- ACTIVITY
Locate, in the data below, the line that contains "impossible to do" and the line that contains "immutable chain, and"; reproduce exactly those two lines and every line between them, nothing more.

- EXERCISE DATA

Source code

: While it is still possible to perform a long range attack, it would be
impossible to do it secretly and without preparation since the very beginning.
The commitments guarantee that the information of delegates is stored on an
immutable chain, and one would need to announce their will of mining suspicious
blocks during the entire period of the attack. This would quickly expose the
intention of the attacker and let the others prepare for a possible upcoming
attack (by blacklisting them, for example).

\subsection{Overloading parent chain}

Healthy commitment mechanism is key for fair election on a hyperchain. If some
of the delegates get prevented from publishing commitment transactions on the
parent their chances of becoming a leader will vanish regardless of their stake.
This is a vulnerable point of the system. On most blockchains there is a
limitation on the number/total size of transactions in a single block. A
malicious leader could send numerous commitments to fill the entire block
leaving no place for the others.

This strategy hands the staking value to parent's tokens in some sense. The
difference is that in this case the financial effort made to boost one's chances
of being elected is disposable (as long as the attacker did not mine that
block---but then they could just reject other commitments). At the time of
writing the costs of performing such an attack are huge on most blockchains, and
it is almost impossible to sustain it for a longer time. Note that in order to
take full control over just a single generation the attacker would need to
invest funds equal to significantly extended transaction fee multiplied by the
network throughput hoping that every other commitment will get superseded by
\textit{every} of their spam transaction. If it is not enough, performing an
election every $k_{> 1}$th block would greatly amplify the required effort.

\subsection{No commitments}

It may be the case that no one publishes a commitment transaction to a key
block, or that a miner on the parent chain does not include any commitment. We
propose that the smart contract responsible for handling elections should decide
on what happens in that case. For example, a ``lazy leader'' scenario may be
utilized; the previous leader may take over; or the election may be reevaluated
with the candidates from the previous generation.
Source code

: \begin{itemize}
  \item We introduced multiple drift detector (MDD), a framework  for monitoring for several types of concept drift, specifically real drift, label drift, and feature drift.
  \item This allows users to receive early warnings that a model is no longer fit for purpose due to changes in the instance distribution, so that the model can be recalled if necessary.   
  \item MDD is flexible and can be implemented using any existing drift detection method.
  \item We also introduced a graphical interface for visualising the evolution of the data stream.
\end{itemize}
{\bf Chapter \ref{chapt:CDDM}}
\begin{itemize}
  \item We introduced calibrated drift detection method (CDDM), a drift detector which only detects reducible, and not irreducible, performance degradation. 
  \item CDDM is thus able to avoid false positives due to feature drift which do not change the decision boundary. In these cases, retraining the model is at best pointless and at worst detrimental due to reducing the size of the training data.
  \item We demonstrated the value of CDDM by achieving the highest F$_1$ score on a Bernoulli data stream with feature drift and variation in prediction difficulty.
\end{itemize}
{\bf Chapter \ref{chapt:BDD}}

- ANSWER FOR THE TASK
impossible to do it secretly and without preparation since the very beginning.
The commitments guarantee that the information of delegates is stored on an
immutable chain, and one would need to announce their will of mining suspicious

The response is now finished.